> _Your instructions_: Tally the lines of these entries that include "disease"; respond with only that tally.

[[ Dataset extract open ]]

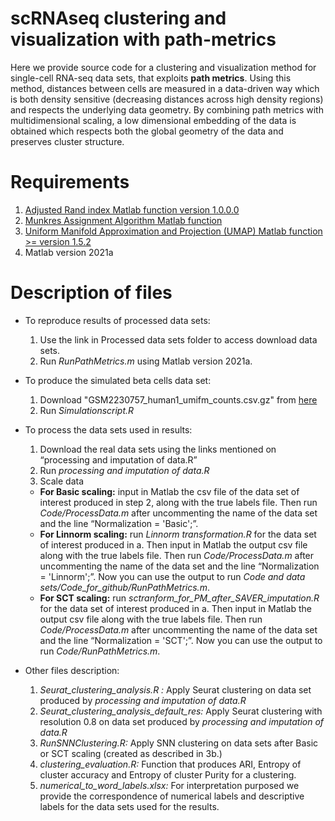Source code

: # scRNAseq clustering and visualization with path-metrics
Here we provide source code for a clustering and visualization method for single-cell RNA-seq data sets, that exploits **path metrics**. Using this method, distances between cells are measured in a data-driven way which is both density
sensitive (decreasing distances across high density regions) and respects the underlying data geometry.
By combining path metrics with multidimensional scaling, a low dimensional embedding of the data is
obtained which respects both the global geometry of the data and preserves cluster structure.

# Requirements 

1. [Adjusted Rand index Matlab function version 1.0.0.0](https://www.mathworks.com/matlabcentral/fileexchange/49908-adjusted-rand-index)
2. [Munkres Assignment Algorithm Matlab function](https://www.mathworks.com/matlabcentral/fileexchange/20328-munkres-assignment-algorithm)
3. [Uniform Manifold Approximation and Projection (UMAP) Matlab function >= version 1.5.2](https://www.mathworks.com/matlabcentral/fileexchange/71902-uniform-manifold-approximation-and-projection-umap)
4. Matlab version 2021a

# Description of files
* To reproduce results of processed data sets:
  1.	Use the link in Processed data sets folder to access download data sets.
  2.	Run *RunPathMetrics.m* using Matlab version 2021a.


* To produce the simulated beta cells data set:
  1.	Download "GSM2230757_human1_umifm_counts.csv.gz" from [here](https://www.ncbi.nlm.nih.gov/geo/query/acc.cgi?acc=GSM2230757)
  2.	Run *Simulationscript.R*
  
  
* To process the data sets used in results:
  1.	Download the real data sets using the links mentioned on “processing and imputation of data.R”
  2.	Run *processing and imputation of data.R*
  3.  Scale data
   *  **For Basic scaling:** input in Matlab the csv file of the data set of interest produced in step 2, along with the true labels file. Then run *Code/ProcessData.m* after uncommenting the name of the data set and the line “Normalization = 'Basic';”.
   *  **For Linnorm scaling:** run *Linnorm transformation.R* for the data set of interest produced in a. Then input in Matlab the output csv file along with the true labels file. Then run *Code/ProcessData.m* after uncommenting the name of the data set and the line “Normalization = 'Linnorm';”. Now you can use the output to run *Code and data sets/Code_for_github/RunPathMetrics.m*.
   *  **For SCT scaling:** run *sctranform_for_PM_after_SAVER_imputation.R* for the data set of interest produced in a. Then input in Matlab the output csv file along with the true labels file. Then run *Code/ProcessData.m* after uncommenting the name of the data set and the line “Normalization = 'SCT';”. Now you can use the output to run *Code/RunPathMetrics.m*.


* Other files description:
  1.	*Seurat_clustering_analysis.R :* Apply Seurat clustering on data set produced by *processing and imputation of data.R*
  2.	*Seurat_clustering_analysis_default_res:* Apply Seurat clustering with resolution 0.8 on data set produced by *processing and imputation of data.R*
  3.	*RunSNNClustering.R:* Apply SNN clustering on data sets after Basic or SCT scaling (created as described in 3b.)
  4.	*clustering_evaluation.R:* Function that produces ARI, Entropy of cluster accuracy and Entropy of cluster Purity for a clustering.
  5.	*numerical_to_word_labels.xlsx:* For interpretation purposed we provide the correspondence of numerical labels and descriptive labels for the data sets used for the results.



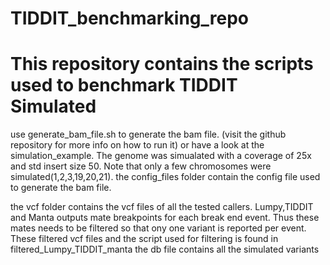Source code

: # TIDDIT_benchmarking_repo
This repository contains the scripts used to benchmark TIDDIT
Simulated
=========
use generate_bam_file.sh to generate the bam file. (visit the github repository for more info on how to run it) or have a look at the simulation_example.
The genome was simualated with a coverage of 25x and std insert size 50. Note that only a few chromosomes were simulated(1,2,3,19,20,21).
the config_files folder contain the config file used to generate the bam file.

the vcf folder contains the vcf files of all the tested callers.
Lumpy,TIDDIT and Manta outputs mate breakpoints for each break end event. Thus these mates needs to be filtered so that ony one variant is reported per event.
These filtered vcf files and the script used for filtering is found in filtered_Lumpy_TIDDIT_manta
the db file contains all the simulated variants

[[ Dataset extract closed ]]
[[ Dataset extract open ]]

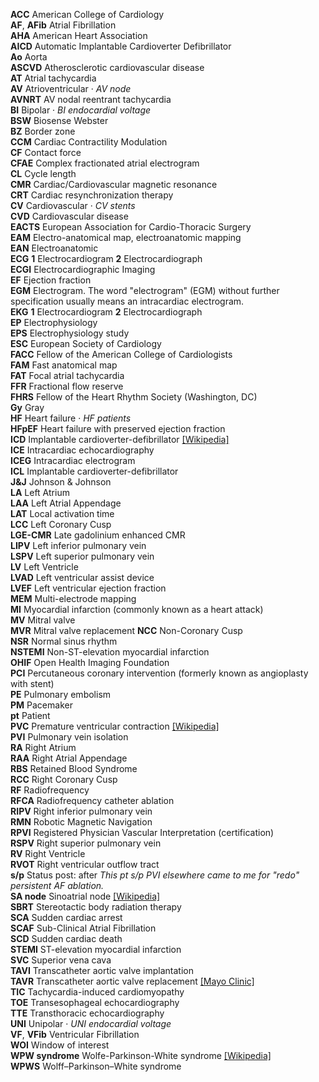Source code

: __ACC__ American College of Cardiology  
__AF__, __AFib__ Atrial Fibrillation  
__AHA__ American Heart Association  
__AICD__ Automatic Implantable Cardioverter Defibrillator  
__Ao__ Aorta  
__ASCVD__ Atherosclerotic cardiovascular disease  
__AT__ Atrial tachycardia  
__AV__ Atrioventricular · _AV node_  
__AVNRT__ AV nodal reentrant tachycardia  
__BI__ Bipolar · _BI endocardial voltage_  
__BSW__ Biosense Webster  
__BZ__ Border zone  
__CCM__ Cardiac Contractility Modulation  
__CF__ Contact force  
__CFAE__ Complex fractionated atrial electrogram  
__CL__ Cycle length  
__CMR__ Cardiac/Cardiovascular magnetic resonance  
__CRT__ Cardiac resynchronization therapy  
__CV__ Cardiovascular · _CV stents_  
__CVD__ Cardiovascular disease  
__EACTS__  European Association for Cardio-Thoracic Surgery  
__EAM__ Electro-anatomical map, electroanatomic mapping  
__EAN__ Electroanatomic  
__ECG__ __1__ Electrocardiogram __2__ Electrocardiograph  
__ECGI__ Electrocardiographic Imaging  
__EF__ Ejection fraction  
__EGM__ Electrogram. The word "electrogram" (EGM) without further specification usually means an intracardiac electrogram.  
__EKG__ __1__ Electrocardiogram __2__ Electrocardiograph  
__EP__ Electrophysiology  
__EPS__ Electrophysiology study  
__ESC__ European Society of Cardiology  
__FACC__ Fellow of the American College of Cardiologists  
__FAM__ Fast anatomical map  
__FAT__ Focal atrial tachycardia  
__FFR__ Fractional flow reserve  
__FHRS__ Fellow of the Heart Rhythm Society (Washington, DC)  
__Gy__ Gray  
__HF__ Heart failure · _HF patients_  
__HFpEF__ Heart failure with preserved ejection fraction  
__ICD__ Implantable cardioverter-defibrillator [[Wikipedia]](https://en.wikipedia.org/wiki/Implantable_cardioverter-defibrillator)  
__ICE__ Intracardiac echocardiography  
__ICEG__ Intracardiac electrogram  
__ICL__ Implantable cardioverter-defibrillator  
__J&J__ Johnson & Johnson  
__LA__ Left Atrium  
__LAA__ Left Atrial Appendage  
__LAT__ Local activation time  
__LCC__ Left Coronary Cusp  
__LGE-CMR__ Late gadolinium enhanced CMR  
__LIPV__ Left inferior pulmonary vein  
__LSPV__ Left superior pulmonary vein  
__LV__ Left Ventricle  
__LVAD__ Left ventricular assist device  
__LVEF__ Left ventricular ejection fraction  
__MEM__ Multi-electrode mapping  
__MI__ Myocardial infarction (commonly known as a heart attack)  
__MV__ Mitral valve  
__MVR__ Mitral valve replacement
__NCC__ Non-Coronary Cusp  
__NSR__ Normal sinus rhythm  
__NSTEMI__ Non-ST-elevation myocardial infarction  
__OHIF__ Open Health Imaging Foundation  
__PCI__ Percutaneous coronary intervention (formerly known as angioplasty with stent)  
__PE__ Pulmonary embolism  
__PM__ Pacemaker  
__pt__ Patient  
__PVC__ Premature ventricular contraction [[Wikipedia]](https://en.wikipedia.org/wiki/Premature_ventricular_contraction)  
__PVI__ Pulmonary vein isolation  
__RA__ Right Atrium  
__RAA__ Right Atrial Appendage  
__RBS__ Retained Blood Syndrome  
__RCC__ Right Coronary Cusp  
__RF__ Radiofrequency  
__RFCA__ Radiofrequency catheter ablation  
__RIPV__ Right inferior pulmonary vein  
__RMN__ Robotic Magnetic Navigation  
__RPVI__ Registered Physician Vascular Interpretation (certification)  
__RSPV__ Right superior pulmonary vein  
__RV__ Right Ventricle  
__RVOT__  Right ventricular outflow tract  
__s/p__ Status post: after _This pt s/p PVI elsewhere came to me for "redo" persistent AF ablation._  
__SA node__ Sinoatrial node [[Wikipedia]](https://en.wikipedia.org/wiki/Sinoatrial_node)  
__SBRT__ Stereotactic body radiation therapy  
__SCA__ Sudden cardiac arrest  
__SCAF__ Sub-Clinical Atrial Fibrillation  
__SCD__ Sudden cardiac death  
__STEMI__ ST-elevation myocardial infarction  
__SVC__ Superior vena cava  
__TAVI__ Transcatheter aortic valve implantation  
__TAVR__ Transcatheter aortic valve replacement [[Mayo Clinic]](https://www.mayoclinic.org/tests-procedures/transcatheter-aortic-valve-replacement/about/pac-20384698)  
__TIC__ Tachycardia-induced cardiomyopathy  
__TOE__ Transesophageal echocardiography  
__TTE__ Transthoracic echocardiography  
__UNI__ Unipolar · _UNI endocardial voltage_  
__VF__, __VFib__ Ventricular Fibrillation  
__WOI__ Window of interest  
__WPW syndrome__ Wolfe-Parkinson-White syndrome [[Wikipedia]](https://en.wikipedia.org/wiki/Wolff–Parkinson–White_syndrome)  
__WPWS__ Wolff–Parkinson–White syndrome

[[ Dataset extract closed ]]

> _Response area_: 2